Multicomponent crystal is an effective way to improve
the physicochemical
properties of drugs. However, screening for co-formers that form multicomponent
crystals with active pharmaceutical ingredients is still a challenge.
In this study, a co-former prediction method based on partial least
squares (PLS) regression was developed. First, 101 positive and negative
samples reported were traced from the literature as a training set,
based on which seven prediction models were built. Ciprofloxacin (CIP)

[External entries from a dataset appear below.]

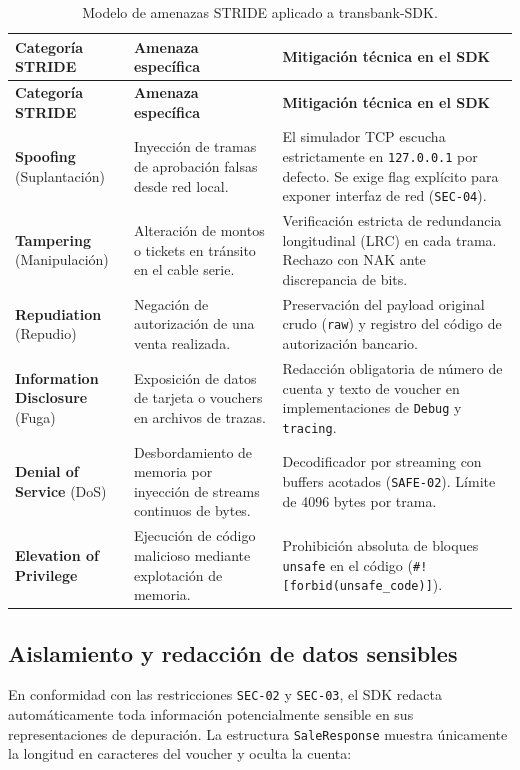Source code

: \documentclass{../../plantilla/raysac-informe}
\begin{document}
\begin{longtable}{@{}p{2.8cm}p{4.2cm}p{6.8cm}@{}}
\caption{Modelo de amenazas STRIDE aplicado a transbank-SDK.}\label{tab:stride-resumen}\\
\toprule
\textbf{Categoría STRIDE} & \textbf{Amenaza específica} & \textbf{Mitigación técnica en el SDK} \\
\midrule
\endfirsthead
\toprule
\textbf{Categoría STRIDE} & \textbf{Amenaza específica} & \textbf{Mitigación técnica en el SDK} \\
\midrule
\endhead
\bottomrule
\endlastfoot
\textbf{Spoofing} (Suplantación) & Inyección de tramas de aprobación falsas desde red local. & El simulador TCP escucha estrictamente en \texttt{127.0.0.1} por defecto. Se exige flag explícito para exponer interfaz de red (\texttt{SEC-04}). \\
\textbf{Tampering} (Manipulación) & Alteración de montos o tickets en tránsito en el cable serie. & Verificación estricta de redundancia longitudinal (LRC) en cada trama. Rechazo con NAK ante discrepancia de bits. \\
\textbf{Repudiation} (Repudio) & Negación de autorización de una venta realizada. & Preservación del payload original crudo (\texttt{raw}) y registro del código de autorización bancario. \\
\textbf{Information Disclosure} (Fuga) & Exposición de datos de tarjeta o vouchers en archivos de trazas. & Redacción obligatoria de número de cuenta y texto de voucher en implementaciones de \texttt{Debug} y \texttt{tracing}. \\
\textbf{Denial of Service} (DoS) & Desbordamiento de memoria por inyección de streams continuos de bytes. & Decodificador por streaming con buffers acotados (\texttt{SAFE-02}). Límite de 4096 bytes por trama. \\
\textbf{Elevation of Privilege} & Ejecución de código malicioso mediante explotación de memoria. & Prohibición absoluta de bloques \texttt{unsafe} en el código (\texttt{\#![forbid(unsafe\_code)]}). \\
\end{longtable}

\subsection{Aislamiento y redacción de datos sensibles}
En conformidad con las restricciones \texttt{SEC-02} y \texttt{SEC-03}, el SDK redacta automáticamente
toda información potencialmente sensible en sus representaciones de depuración. La estructura
\texttt{SaleResponse} muestra únicamente la longitud en caracteres del voucher y oculta la cuenta:
\end{document}
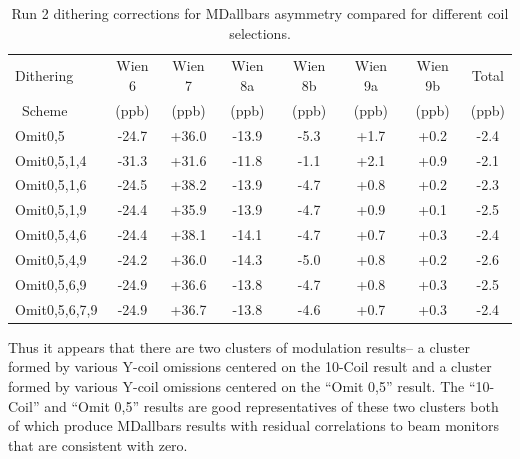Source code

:\begin{table}[!h]

\caption{\label{tab:run2_om05_dithering_corrections}Run 2 dithering corrections for MDallbars asymmetry compared for different coil selections.}
\begin{center}
\begin{tabular}[h]{|l||c|c|c|c|c|c||c|}\hline
Dithering& Wien 6& Wien 7& Wien 8a& Wien 8b& Wien 9a& Wien 9b& Total\\
~Scheme&(ppb)&(ppb)&(ppb)&(ppb)&(ppb)&(ppb)&(ppb)\\\hline\hline
Omit0,5& -24.7& +36.0& -13.9& -5.3& +1.7& +0.2& -2.4\\\hline
Omit0,5,1,4& -31.3& +31.6& -11.8& -1.1& +2.1& +0.9& -2.1\\\hline
Omit0,5,1,6& -24.5& +38.2& -13.9& -4.7& +0.8& +0.2& -2.3\\\hline
Omit0,5,1,9& -24.4& +35.9& -13.9& -4.7& +0.9& +0.1& -2.5\\\hline
Omit0,5,4,6& -24.4& +38.1& -14.1& -4.7& +0.7& +0.3& -2.4\\\hline
Omit0,5,4,9& -24.2& +36.0& -14.3& -5.0& +0.8& +0.2& -2.6\\\hline
Omit0,5,6,9& -24.9& +36.6& -13.8& -4.7& +0.8& +0.3& -2.5\\\hline
Omit0,5,6,7,9& -24.9& +36.7& -13.8& -4.6& +0.7& +0.3& -2.4\\\hline
\end{tabular}
\end{center}
\end{table}

Thus it appears that there are two clusters of modulation results-- a cluster formed by various Y-coil omissions centered on the 10-Coil result and a cluster formed by various Y-coil omissions centered on the ``Omit 0,5'' result. The ``10-Coil'' and ``Omit 0,5'' results are good representatives of these two clusters both of which produce MDallbars results with residual correlations to beam monitors that are consistent with zero.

was selected as the model drug, and the prediction models developed
were adopted to predict co-formers which might form multicomponent
crystals with CIP. Seven CIP multicomponent crystal systems were successfully
prepared experimentally, six of which were hit by the two-parameter
prediction model with the Hansen solubility parameter and the conductor-like
screening model for real solvents, which achieved an overall accuracy
and positive accuracy of 85 and 75%, respectively, higher than those
of other models. All seven multicomponent crystal systems showed an
increase in process solubility in pH 6.8 phosphate buffer solution
(1.06–3.92-fold) and exhibited two different types of dissolution
behaviors, wherein three samples exhibited a supersaturated peak in
the dissolution process, while the other four did not. This difference
was mainly due to the different rates of CIP trihydrate precipitation.
The hygroscopic stability of all multicomponent crystals at room temperature
and 95% relative humidity was substantially improved compared to raw
CIP. This study provides a simple and effective strategy for the predictive
screening of multicomponent crystal systems.